TASK ITEM
Could you count how many lines of the data include "production" and answer with the number only?

──────── DATA EXTRACTS ────────

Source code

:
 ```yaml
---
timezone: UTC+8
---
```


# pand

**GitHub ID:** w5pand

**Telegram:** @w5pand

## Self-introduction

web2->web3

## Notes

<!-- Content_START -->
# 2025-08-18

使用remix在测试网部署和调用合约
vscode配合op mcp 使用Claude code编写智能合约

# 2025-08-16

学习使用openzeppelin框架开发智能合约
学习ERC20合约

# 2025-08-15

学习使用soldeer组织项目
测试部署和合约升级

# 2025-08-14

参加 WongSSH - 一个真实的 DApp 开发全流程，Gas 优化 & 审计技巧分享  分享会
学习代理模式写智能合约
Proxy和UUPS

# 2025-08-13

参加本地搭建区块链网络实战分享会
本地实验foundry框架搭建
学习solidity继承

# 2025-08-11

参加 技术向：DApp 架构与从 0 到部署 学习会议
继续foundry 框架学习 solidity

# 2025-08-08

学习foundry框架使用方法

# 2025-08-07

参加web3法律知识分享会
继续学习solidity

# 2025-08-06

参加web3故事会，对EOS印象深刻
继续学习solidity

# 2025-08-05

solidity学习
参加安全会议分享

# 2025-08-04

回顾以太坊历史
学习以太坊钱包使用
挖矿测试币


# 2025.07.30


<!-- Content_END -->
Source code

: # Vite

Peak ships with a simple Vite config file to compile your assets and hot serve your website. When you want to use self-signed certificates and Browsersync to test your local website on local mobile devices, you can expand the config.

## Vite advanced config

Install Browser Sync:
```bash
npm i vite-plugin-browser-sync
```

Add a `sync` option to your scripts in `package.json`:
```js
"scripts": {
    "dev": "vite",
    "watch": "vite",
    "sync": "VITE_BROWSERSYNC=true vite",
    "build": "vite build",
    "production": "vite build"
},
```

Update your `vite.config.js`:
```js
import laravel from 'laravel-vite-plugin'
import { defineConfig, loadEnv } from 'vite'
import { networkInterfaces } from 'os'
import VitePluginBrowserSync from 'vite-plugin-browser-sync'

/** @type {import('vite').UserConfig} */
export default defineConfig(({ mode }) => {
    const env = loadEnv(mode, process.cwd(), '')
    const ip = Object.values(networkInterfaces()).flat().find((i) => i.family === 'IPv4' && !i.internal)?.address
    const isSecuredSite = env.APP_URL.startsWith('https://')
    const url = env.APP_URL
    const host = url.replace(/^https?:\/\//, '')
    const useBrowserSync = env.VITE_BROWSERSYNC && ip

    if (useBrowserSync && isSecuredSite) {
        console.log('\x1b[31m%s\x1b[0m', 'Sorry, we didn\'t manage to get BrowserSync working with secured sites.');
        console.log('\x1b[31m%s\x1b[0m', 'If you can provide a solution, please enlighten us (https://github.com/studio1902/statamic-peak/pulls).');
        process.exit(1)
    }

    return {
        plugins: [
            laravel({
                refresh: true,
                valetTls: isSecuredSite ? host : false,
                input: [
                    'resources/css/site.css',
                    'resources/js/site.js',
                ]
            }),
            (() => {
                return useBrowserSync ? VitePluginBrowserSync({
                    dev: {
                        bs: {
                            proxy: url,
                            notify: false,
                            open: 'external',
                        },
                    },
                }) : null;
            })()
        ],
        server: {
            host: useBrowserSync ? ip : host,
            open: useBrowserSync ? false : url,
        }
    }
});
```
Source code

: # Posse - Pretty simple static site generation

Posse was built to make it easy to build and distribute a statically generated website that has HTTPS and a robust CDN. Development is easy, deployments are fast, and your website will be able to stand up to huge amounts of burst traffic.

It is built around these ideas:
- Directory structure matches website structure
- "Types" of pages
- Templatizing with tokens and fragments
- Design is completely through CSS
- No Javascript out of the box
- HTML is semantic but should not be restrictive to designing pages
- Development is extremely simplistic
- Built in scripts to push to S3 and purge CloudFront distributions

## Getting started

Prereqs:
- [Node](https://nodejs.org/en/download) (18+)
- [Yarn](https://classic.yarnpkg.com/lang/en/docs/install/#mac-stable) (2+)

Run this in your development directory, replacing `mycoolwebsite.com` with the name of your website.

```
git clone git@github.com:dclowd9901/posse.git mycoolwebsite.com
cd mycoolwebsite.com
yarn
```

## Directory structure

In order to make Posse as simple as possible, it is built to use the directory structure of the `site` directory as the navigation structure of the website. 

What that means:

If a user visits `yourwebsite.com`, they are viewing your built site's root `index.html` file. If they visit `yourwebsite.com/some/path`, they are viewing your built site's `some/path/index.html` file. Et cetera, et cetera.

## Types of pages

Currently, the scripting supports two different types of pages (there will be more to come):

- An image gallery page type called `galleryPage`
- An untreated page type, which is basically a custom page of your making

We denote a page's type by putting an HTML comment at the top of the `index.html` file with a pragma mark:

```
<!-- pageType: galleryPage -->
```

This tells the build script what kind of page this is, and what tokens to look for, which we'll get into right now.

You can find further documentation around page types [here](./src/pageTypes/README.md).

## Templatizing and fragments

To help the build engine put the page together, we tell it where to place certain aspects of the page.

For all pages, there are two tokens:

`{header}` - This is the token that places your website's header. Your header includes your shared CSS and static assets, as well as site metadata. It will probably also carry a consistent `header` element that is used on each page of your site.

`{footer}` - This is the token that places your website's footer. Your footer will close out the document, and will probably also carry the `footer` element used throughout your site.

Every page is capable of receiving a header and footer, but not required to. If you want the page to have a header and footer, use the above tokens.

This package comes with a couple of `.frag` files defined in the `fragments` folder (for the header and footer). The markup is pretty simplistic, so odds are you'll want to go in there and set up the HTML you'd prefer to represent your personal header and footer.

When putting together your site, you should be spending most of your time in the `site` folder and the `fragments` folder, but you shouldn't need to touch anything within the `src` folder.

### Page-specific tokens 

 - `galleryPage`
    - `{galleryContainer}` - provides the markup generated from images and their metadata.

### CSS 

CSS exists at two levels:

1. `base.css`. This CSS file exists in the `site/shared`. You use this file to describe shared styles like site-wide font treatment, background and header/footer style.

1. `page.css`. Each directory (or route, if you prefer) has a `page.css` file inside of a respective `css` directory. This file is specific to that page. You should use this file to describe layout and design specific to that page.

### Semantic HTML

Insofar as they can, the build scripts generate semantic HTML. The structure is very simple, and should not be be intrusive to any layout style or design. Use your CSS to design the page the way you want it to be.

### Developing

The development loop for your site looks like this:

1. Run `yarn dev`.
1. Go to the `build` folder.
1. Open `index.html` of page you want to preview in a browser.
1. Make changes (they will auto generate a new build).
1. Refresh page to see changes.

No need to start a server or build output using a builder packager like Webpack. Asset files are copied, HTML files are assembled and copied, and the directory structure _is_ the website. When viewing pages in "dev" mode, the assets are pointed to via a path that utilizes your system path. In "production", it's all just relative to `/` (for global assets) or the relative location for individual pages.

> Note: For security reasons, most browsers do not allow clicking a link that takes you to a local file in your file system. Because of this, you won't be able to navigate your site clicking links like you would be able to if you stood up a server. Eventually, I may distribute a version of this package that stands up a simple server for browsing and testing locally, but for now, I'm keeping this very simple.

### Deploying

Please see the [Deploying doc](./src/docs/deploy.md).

────────

RESPONSE TO THIS EXERCISE
2